> Exercise details
Beginning with the first line, retype exactly the records below up to and including the line with "The table saw has"; pictures do not belong in the copy.

> Dataset records
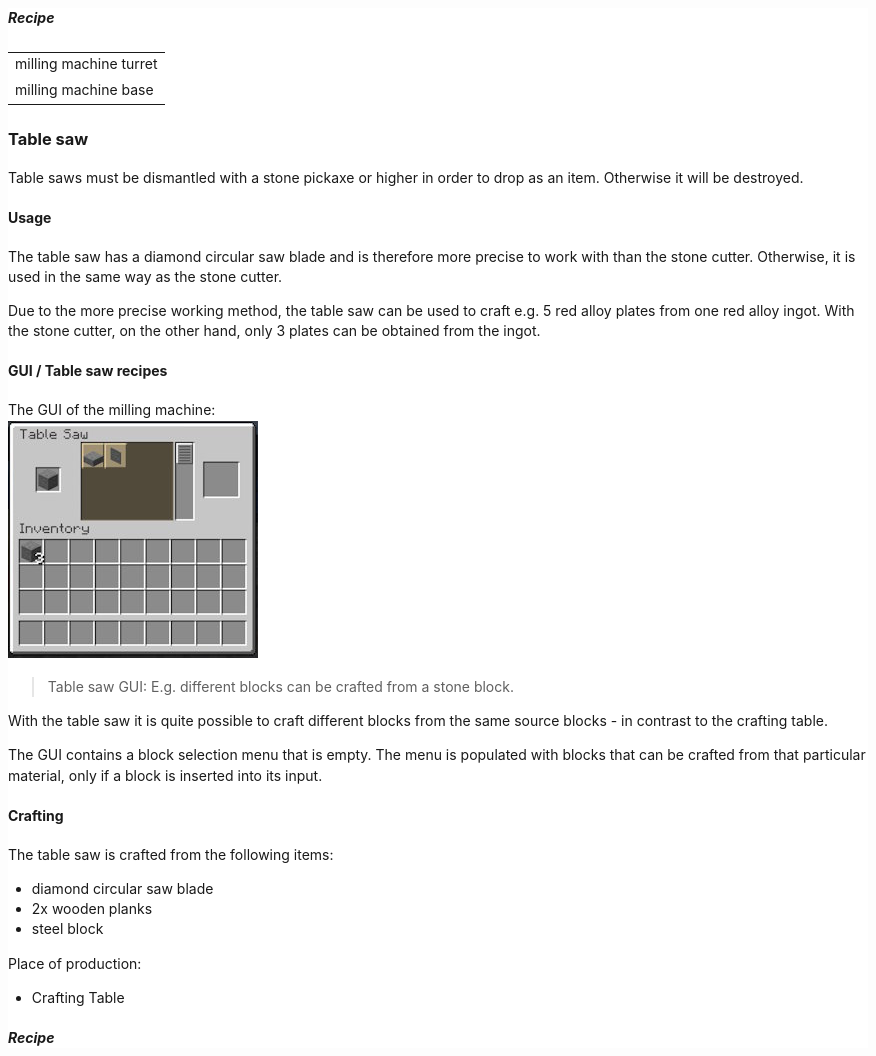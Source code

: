 ##### Recipe

|                        |
|------------------------|
| milling machine turret | 
| milling machine base   |

### Table saw
Table saws must be dismantled with a stone pickaxe or higher in order to drop as an item. Otherwise it will be destroyed.

#### Usage
The table saw has a diamond circular saw blade and is therefore more precise to work with than the stone cutter. Otherwise, it is used in the same way as the stone cutter.

Due to the more precise working method, the table saw can be used to craft e.g. 5 red alloy plates from one red alloy ingot. With the stone cutter, on the other hand, only 3 plates can be obtained from the ingot.

#### GUI / Table saw recipes
The GUI of the milling machine: <br>
![Table saw GUI](./images/table-saw-gui.jpg)
> Table saw GUI: E.g. different blocks can be crafted from a stone block.

With the table saw it is quite possible to craft different blocks from the same source blocks - in contrast to the crafting table.

The GUI contains a block selection menu that is empty. The menu is populated with blocks that can be crafted from that particular material, only if a block is inserted into its input.

#### Crafting
The table saw is crafted from the following items:
* diamond circular saw blade
* 2x wooden planks
* steel block

Place of production:
* Crafting Table

##### Recipe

> Answer area
Source code

: ##### Recipe

|                        |
|------------------------|
| milling machine turret | 
| milling machine base   |

### Table saw
Table saws must be dismantled with a stone pickaxe or higher in order to drop as an item. Otherwise it will be destroyed.

#### Usage
The table saw has a diamond circular saw blade and is therefore more precise to work with than the stone cutter. Otherwise, it is used in the same way as the stone cutter.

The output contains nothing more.